Nonuniform Neck Subsampling (NNS)

The NNS allows you to obtain converged electronic self-energy on quasi-2D materials with a relatively coarse k-point grid. Before you proceed with the NNS calculation, make sure you understand the formalism and the first mean-field calculation that has to be performed, as documented in the overview of the subsampling approach.

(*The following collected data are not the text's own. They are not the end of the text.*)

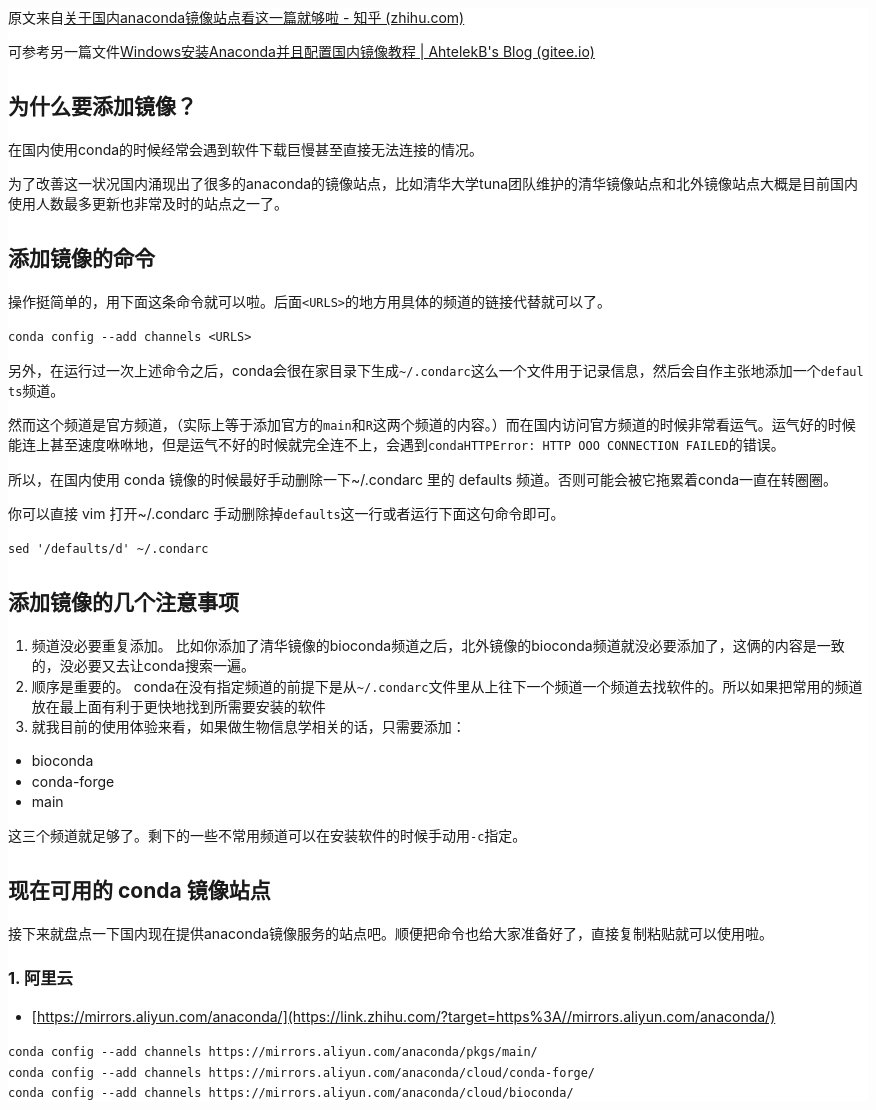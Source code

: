 原文来自[关于国内anaconda镜像站点看这一篇就够啦 - 知乎 (zhihu.com)](https://zhuanlan.zhihu.com/p/584580420)

可参考另一篇文件[Windows安装Anaconda并且配置国内镜像教程 | AhtelekB's Blog (gitee.io)](https://ahtelekb.gitee.io/posts/89ec84c4/)

## **为什么要添加镜像？**

在国内使用conda的时候经常会遇到软件下载巨慢甚至直接无法连接的情况。

为了改善这一状况国内涌现出了很多的anaconda的镜像站点，比如清华大学tuna团队维护的清华镜像站点和北外镜像站点大概是目前国内使用人数最多更新也非常及时的站点之一了。

## **添加镜像的命令**

操作挺简单的，用下面这条命令就可以啦。后面`<URLS>`的地方用具体的频道的链接代替就可以了。

```text
conda config --add channels <URLS>
```

另外，在运行过一次上述命令之后，conda会很在家目录下生成`~/.condarc`这么一个文件用于记录信息，然后会自作主张地添加一个`defaults`频道。

然而这个频道是官方频道，（实际上等于添加官方的`main`和`R`这两个频道的内容。）而在国内访问官方频道的时候非常看运气。运气好的时候能连上甚至速度咻咻地，但是运气不好的时候就完全连不上，会遇到`condaHTTPError: HTTP OOO CONNECTION FAILED`的错误。

所以，在国内使用 conda 镜像的时候最好手动删除一下~/.condarc 里的 defaults 频道。否则可能会被它拖累着conda一直在转圈圈。

你可以直接 vim 打开~/.condarc 手动删除掉`defaults`这一行或者运行下面这句命令即可。

```text
sed '/defaults/d' ~/.condarc
```

## **添加镜像的几个注意事项**

1.  频道没必要重复添加。 比如你添加了清华镜像的bioconda频道之后，北外镜像的bioconda频道就没必要添加了，这俩的内容是一致的，没必要又去让conda搜索一遍。
2.  顺序是重要的。 conda在没有指定频道的前提下是从`~/.condarc`文件里从上往下一个频道一个频道去找软件的。所以如果把常用的频道放在最上面有利于更快地找到所需要安装的软件
3.  就我目前的使用体验来看，如果做生物信息学相关的话，只需要添加：

-   bioconda
-   conda-forge
-   main

这三个频道就足够了。剩下的一些不常用频道可以在安装软件的时候手动用`-c`指定。

## **现在可用的 conda 镜像站点**

接下来就盘点一下国内现在提供anaconda镜像服务的站点吧。顺便把命令也给大家准备好了，直接复制粘贴就可以使用啦。

### **1. 阿里云**

-   [https://mirrors.aliyun.com/anaconda/](https://link.zhihu.com/?target=https%3A//mirrors.aliyun.com/anaconda/)

```text
conda config --add channels https://mirrors.aliyun.com/anaconda/pkgs/main/
conda config --add channels https://mirrors.aliyun.com/anaconda/cloud/conda-forge/
conda config --add channels https://mirrors.aliyun.com/anaconda/cloud/bioconda/
```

Setup: setup_subsampling_nns.x

Run setup_subsampling_nns.x, which is located in the Epsilon subdirectory of BerkeleyGW. The syntax is: setup_subsampling_nns.x format WFN, where format specifies the format of the input WFN file, which can be either ASCII, BIN, orHDF5. If you generated the file WFN with Quantum ESPRESSO, you will want to select BIN; if you generated a WFN.h5 file with ParaBands, then you want to select HDF5. The script also supports other optional parameters, which are documented by running the script without any argument. The default options work well for many quasi-2D semiconductors, including monolayer MoS2.

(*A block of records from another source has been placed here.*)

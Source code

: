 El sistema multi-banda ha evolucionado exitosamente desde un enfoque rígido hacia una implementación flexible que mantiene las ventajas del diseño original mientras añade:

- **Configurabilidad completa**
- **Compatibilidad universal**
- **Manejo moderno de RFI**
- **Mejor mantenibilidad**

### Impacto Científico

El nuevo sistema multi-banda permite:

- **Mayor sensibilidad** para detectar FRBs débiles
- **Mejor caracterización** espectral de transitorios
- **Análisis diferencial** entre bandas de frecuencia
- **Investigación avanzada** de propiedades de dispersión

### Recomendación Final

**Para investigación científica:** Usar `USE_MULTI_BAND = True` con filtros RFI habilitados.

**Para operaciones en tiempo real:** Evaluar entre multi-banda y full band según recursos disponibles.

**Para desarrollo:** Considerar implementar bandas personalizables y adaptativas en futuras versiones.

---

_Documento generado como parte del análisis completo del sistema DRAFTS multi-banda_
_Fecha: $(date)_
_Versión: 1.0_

The output of setup_subsampling_nns.x is a list of k-points to generate q-shifted a WFNq file. There are two ways you can generate this: you can generate a single WFNq file which includes all possible shifted k points and which allow you to compute $\varepsilon(q)$ for all possible wavevectors $q$. This is the simpler way to use the script, but the generated WFNq may too large and you may run out of memory depending on your calculation. The other option is to split the calculation, and generate a series of WFNq files, one for each calculation of $\varepsilon(q)$ for different $q$. This requires a bit more extra work, such as running several instances of Quantum ESPRESSO, and separately using each generated WFNq file to compute $\varepsilon(q)$ for a different $q$ point, and merging the generated eps0mat.h5 files. However, this will use significantly less memory in BerkeleyGW.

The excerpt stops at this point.